That precedent unfortunately creates a real opportunity for bad-faith debtors to shield assets within Kazakhstan. It most cases, award creditors know the place of debtor’s registration, which means that Kazakh courts may be unable enforce arbitral awards against non-Kazakh entities despite their significant and active business operations in Kazakhstan. 

4.1. Was the Rejection Legal After All? 

The literal interpretation of Article 503(1) of CPC might make the court’s order appear lawful. But in reality, it is not.

Firstly, a purely literal interpretation should not be applied here as it narrows and essentially undermines the legislature’s clear intention to allow arbitral awards to be enforced in Kazakhstan. We firmly believe that when Article 503(1) refers to the “place of registration/location of the executive body,” the provision concerns territorial jurisdiction within Kazakhstan, not a rule for choosing between Kazakh and foreign courts.

In other words, if the winning party does not know where the losing party is located in Kazakhstan, or if the debtor has corporate presence in the country, Kazakh court should move to Article 501(1)(c), because subparagraphs (a) and (b) simply do not apply. The CPC itself makes clear that it governs civil proceedings within Kazakhstan territory. The CPC does not regulate foreign courts or foreign registration. 

Moreover, the Astana Commercial Code’s interpretation leads to an absurd conclusion: if creditor doesn’t know at all where the debtor is registered (or where management body is) – the creditor may rely on assets in Kazakhstan and file a motion. But if the creditor does know that debtor is registered in Turkey, then suddenly creditor loses jurisdiction in Kazakhstan. This logic is fundamentally inconsistent and contradicts the purpose of Article 503 of CPC. 

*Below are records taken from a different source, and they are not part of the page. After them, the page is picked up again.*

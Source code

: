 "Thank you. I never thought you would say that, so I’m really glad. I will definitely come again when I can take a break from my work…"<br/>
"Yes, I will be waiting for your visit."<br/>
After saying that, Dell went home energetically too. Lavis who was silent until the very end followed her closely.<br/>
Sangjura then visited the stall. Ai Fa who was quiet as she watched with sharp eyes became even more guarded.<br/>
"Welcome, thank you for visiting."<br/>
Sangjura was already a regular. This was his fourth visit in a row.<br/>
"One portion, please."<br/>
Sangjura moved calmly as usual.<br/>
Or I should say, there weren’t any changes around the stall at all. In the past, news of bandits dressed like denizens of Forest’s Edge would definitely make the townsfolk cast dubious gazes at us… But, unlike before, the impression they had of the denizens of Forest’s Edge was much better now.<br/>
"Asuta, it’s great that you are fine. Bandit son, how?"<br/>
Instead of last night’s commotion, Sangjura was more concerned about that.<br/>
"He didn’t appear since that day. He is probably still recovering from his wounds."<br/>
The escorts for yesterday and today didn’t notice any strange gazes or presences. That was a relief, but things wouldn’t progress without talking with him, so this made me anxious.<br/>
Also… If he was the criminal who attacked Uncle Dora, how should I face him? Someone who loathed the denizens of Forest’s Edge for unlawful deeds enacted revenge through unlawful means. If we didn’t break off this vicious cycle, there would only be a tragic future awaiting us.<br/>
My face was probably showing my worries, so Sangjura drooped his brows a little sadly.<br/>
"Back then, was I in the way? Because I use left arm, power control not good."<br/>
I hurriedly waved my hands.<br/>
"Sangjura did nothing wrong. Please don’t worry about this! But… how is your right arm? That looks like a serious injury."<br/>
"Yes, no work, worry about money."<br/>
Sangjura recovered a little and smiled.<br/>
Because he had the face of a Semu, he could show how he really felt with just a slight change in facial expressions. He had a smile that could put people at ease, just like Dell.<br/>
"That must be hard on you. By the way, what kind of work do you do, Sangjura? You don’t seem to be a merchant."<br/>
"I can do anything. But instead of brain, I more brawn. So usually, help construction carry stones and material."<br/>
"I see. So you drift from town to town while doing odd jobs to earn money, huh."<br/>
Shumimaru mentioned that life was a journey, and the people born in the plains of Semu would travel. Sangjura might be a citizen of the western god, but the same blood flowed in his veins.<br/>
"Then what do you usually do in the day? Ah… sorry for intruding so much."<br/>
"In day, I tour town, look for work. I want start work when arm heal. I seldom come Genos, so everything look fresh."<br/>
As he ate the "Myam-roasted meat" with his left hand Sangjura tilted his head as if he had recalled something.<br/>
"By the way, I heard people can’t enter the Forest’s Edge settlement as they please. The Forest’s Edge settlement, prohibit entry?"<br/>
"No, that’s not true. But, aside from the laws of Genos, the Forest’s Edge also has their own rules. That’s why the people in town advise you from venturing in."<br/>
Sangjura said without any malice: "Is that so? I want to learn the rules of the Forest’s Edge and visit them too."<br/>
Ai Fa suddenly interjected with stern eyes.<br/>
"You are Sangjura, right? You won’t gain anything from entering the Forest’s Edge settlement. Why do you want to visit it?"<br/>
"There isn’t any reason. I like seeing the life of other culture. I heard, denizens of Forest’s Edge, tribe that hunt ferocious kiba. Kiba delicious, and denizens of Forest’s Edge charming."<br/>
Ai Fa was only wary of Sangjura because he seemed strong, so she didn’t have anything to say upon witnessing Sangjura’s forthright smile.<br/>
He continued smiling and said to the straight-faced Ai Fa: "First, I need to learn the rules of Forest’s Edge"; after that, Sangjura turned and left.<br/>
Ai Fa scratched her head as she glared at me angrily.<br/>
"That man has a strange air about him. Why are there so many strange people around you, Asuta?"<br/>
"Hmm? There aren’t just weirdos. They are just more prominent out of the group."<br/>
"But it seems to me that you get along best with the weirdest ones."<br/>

The existence of a branch and/or property should be enough for Kazakh courts to establish jurisdiction over a foreign debtor for purposes of enforcing an arbitral award. In the United States, for example, the presence of a branch in the state and/or property would almost certainly give a federal court personal jurisdiction over the defendant (assuming subject-matter jurisdiction exists under the FAA and the New York Convention). The same practical approach should apply in Kazakhstan. 

Secondly, the New York Convention of 1958 and explicit language of the Kazakh Law on Arbitration require Kazakhstan to recognize and enforce foreign arbitral awards in the same manner as local arbitration awards. Under Article III of the Convention, Kazakhstan must enforce foreign arbitral awards “in accordance with the rules of procedure of the territory” where enforcement is sought. While these procedural rules may determine which Kazakh court is competent, they cannot be interpreted in a way that makes enforcement impossible solely because the creditor knows the debtor’s foreign registered office, especially when a debtor has assets in Kazakhstan. Such interpretation effectively adds a new refusal ground that is not listed in Article V of the New York Convention, which makes it impermissible and international law and contradicts Kazakh’s obligations.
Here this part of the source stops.